Mrs. Turner's racism against black people is hypocritical, as she herself is black, and speaks to the general absurdity of racism as a system of values. Furthermore, Mrs. Turner's suggestion that Janie and her brother meet, simply because of their shared trait of light skin, is completely superficial, indicating the general superficiality and lack of substance that belies racist attitudes: it is a system of ideas built upon nothing other than the desire to put others down in order to empower oneself.
When Janie returns inside to Tea Cake, she realizes that Tea Cake has heard her entire conversation with Mrs. Turner. Tea Cake expresses his hatred for Mrs. Turner, angered by her presumptuous invitation that Janie meet her brother. Tea Cake plans to reprimand Mr. Turner for his wife's rude behavior, but feels instinctively bad for Mr. Turner upon seeing him on the street: Mr. Turner appears to be a sad, exhausted man with a "lungless laugh," powerless against his wife's domineering nature.
Tea Cake's ability to express his hatred for Mrs. Turner to Janie shows the extent of honesty in their relationship. Mr. Turner's pathetic demeanor and powerlessness indirectly calls attention to Mrs. Turner's need for pathological self-empowerment through putting others down in other areas of her life, and that it is not simply an issue of race.

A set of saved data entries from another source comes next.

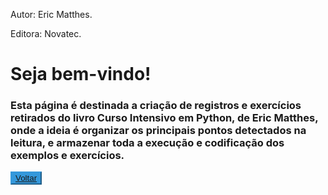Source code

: <style>
    .btnVoltar {
        box-sizing: border-box;
        -webkit-appearance: none;
        -moz-appearance: none;
        appearance: none;
        background-color: transparent;
        border: 2px solid ##2E8B57;
        border-radius: 0.6em;
        color: #2E8B57;
        cursor: pointer;
        display: -webkit-box;
        display: -webkit-flex;
        display: -ms-flexbox;
        display: flex;
        -webkit-align-self: center;
        -ms-flex-item-align: center;
        align-self: center;
        font-size: 1rem;
        font-weight: 400;
        line-height: 1;
        margin: 20px;
        padding: 1.2em 2.8em;
        text-decoration: none;
        text-align: center;
        text-transform: uppercase;
        font-family: 'Montserrat', sans-serif;
        font-weight: 700;
    }

    .btnVoltar:hover, .btnVoltar:focus {
        color: #fff;
        outline: 0;
    }

    .third {
        border-color: #3498db;
        color: #fff;
        box-shadow: 0 0 40px 40px #3498db inset, 0 0 0 0 #3498db;
        -webkit-transition: all 150ms ease-in-out;
        transition: all 150ms ease-in-out;
    }

    .third:hover {
        box-shadow: 0 0 10px 0 #3498db inset, 0 0 10px 4px #3498db;
    }  
</style>

Autor: Eric Matthes.

Editora: Novatec.

# Seja bem-vindo!

### Esta página é destinada a criação de registros e exercícios retirados do livro Curso Intensivo em Python, de Eric Matthes, onde a ideia é organizar os principais pontos detectados na leitura, e armazenar toda a execução e codificação dos exemplos e exercícios.


<button class="btn third"><a href="https://fshreiner.github.io">Voltar</a></button>
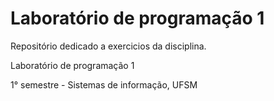 # Laboratório de programação 1

Repositório dedicado a exercicios da disciplina.

Laboratório de programação 1

1° semestre - Sistemas de informação, UFSM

After telling Janie that talking to Mr. Turner won't change Mrs. Turner's behavior toward her, Tea Cake instructs Janie simply to act coldly toward Mrs. Turner so that she realizes she is unwelcome in their home. However, Mrs. Turner is seduced by Janie's light skin, straight hair, and higher class manners – all things that she worships as "Janie's Caucasian characteristics." Janie describes Mrs. Turner as a "believer," who "had built an altar to the unattainable – Caucasian characteristics for all." Even though Mrs. Turner clearly objects to Tea Cake and Janie's marriage, they learn to tune her out. As the summer ends, the harvest season begins and Janie and Tea Cake prepare to be busier once again, no longer as vulnerable to the annoying disturbances of Mrs. Turner.
Mrs. Turner's particular self-created hierarchy shows that racism in general is not something that can stand alone and be accepted as inherently true at face value. Instead, it is a set of ideas that is created by humans to make one side feel higher and the other lower, but has no connection to truth or reality. Mrs. Turner's obsession with whiteness is not unlike Jody's obsession with power, as both characters seek a way of finding power and seniority in societal organization.